Two, which bolstered that understanding, was that the court existed only to reveal the truth, to uncover the truth, to bring the truth to the light of day. That was to be the guiding spirit of the trial. Prosecution agreed so, defense agreed so, even Renato Corona agreed so. The point was not to hide anything, the point was to leave no stone unturned.

Then before you knew it, defense had managed to prevent the court from talking about Corona’s ill-gotten wealth because the prosecution had failed to specify that explicitly in its articles of impeachment. You can talk about Corona lying through his teeth about his SALN, but you cannot talk about Corona lying through his teeth about his SALN to hide his ill-gotten wealth.

Before you knew it, defense had managed to prevent the court from opening Corona’s dollar accounts. Never mind that it put privacy in one’s dollar deposits on par with privacy in one’s own home—it was absolute, said Miriam Defensor-Santiago—mind only the mind-boggling “colonial mentality,” as we like to call it, it perpetuates. What earthly, or hellish, reason makes pesos open season and dollars as closed as Fort Knox? The corrupt are more likely to hold peso than dollar accounts? You want an impeachable crime, there is an impeachable crime: Trampling on the flag. And the senator-judges who voted for the Supreme Court’s TRO are guilty of it.

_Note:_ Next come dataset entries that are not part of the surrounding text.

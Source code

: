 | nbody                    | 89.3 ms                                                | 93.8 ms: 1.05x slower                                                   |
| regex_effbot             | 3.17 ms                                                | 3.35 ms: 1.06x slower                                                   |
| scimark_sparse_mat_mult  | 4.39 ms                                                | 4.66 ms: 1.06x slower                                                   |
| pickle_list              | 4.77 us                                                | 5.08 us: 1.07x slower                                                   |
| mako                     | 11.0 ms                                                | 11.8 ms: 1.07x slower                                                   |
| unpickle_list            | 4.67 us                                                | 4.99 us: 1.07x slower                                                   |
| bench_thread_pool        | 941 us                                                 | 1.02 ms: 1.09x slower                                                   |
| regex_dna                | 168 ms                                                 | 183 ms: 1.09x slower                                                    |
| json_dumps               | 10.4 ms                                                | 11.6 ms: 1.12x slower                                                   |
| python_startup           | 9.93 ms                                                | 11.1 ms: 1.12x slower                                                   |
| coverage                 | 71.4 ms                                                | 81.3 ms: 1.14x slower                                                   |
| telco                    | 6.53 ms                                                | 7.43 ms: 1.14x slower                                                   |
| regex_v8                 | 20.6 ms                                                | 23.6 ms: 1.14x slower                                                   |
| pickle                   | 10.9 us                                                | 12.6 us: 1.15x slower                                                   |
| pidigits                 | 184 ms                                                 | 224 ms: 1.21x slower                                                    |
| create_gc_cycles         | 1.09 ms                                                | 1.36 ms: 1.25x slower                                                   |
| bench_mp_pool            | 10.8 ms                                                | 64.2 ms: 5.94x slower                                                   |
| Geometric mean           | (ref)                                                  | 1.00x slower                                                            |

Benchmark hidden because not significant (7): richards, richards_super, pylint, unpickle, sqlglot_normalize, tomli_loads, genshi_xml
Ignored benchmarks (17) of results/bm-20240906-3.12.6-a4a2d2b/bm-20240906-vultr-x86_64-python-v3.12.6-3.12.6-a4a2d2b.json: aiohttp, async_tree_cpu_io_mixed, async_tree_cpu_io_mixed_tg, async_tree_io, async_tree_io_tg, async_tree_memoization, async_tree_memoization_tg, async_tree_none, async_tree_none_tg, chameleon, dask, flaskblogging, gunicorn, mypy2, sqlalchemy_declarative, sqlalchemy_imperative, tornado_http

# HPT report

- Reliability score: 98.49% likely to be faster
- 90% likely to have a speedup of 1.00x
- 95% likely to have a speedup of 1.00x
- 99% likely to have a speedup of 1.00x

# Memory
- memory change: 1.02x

Then before you knew it, everyone was talking like lawyers, acting like lawyers, looking at things like lawyers. No longer demanding that the truth be the horse that pulled the cart of law to wherever it would take it; agreeing instead that the law be the horse to drag along the cart of truth whenever it felt like it.

I sympathize with P-Noy’s impatience. I empathize with P-Noy’s dismay. I support his call for the people to do something about it.

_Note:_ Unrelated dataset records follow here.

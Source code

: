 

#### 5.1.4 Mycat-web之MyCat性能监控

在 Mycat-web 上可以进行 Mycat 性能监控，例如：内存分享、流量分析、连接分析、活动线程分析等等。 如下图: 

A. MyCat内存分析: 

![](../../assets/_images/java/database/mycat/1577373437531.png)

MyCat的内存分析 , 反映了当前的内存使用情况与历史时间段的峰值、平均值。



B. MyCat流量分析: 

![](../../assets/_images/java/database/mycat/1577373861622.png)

Second because we can do something about it. We have People Power, whose anniversary we mark this Saturday, whose spirit we need badly to rekindle today.

Is it bypassing the impeachment? Is it screwing the impeachment?

Not at all.

At the very least, defense itself isn’t confining its defense to the impeachment court. After complaining against “trial by publicity,” it went on to do the worst version of it, accusing P-Noy on the strength of the word of an unknown source of trying to bribe off the senator-judges. As it turned out, the senator-judges voted in favor of the TRO. So what did that mean? It was really the woman in the Hannibal-Lecter mask who did the bribing? Defense got off very lightly with the cheap shot.

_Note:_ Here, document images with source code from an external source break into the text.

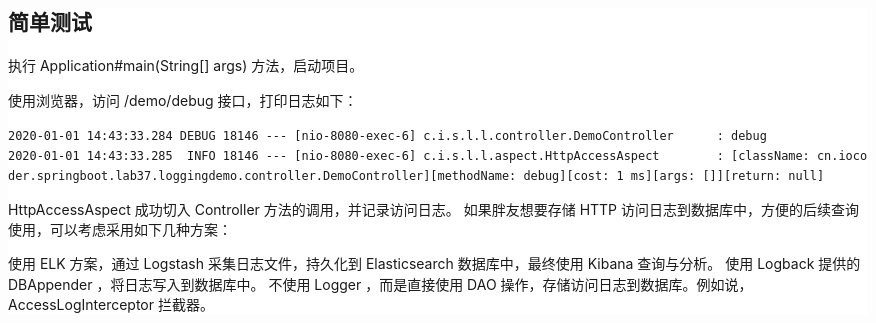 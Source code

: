 ## 简单测试
执行 Application#main(String[] args) 方法，启动项目。

使用浏览器，访问 /demo/debug 接口，打印日志如下：
```
2020-01-01 14:43:33.284 DEBUG 18146 --- [nio-8080-exec-6] c.i.s.l.l.controller.DemoController      : debug
2020-01-01 14:43:33.285  INFO 18146 --- [nio-8080-exec-6] c.i.s.l.l.aspect.HttpAccessAspect        : [className: cn.iocoder.springboot.lab37.loggingdemo.controller.DemoController][methodName: debug][cost: 1 ms][args: []][return: null]
```
HttpAccessAspect 成功切入 Controller 方法的调用，并记录访问日志。
如果胖友想要存储 HTTP 访问日志到数据库中，方便的后续查询使用，可以考虑采用如下几种方案：

使用 ELK 方案，通过 Logstash 采集日志文件，持久化到 Elasticsearch 数据库中，最终使用 Kibana 查询与分析。
使用 Logback 提供的 DBAppender ，将日志写入到数据库中。
不使用 Logger ，而是直接使用 DAO 操作，存储访问日志到数据库。例如说，AccessLogInterceptor 拦截器。

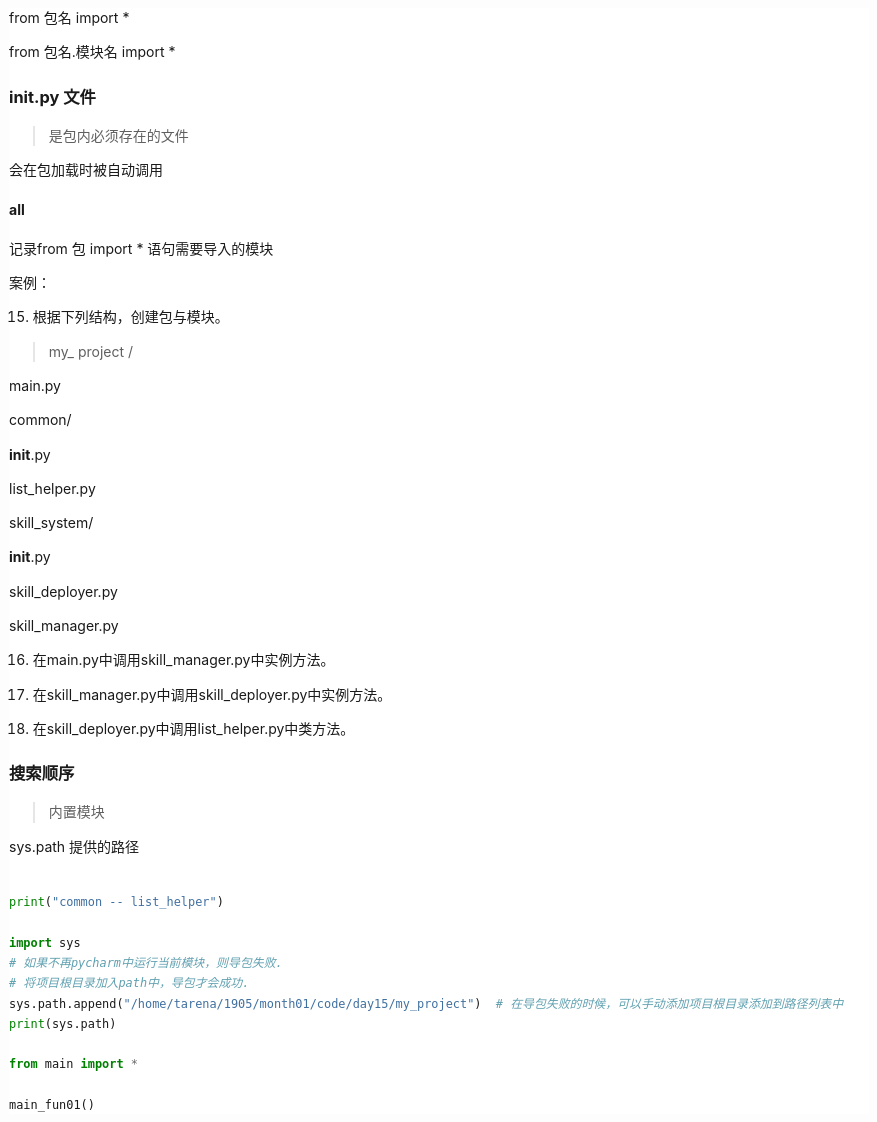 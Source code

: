 from 包名 import *

from 包名.模块名 import *

### __init__.py 文件

> 是包内必须存在的文件

会在包加载时被自动调用

#### __all__

记录from 包 import * 语句需要导入的模块

案例：

15. 根据下列结构，创建包与模块。

> my_ project /

main.py

common/

__init__.py

list_helper.py

skill_system/

__init__.py

skill_deployer.py

skill_manager.py

16. 在main.py中调用skill_manager.py中实例方法。

17. 在skill_manager.py中调用skill_deployer.py中实例方法。

18. 在skill_deployer.py中调用list_helper.py中类方法。

### 搜索顺序

> 内置模块

sys.path 提供的路径

```Python

print("common -- list_helper")

import sys
# 如果不再pycharm中运行当前模块，则导包失败.
# 将项目根目录加入path中，导包才会成功.
sys.path.append("/home/tarena/1905/month01/code/day15/my_project")  # 在导包失败的时候，可以手动添加项目根目录添加到路径列表中
print(sys.path)

from main import *

main_fun01()

```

At the very most, People Power does not contradict representative democracy, it complements it. People Power does not diminish representative democracy, it replenishes it.

It was Juan Ponce Enrile who talked about representative democracy at the beginning of Corona’s trial. His point was for the public to leave the impeachment well enough alone. We are a representative democracy, he said, we have them to do the job for us.

Not really. In a real representative democracy, the people do not disappear after elections, the people do not go mute outside of elections. They are part of the fabric of everyday governance. They participate fully in everyday political life. They do that by way of public opinion, which shapes policies and decisions as powerfully, if not more so, as what the secretaries, the legislators and the justices themselves do. When they say they will write their congressmen, they do not expect to be ignored, they expect their congressman to listen. When they pay their taxes, they expect their taxes to go back to them, it is their money after all, and not to be divided as spoils by officials. When they bristle at an official who behaves egregiously scandalously, they expect that official to slink away in shame, if not shoot himself in the heart, they do not expect that official to do a pakapalan.

Here, what “representative democracy” really means is that after voting, the people slink away, if not in shame, at least in silence. After voting, the people get out of their officials’ way. Try writing your congressman and see where it gets you.

People Power has always been our way of making up for that. Although so far we’ve resorted to it only in dire extremities. I’ve always thought People Power could evolve into something akin to the way the citizens of truly democratic countries are able to be heard in everyday life. But that’s another story. For the nonce, we do have another dire extremity in our hands, the very future of this country being at stake in the drama unfolding before us today. We cannot afford to be mere spectators in it. We can do something about it.

We are the people, we have the power.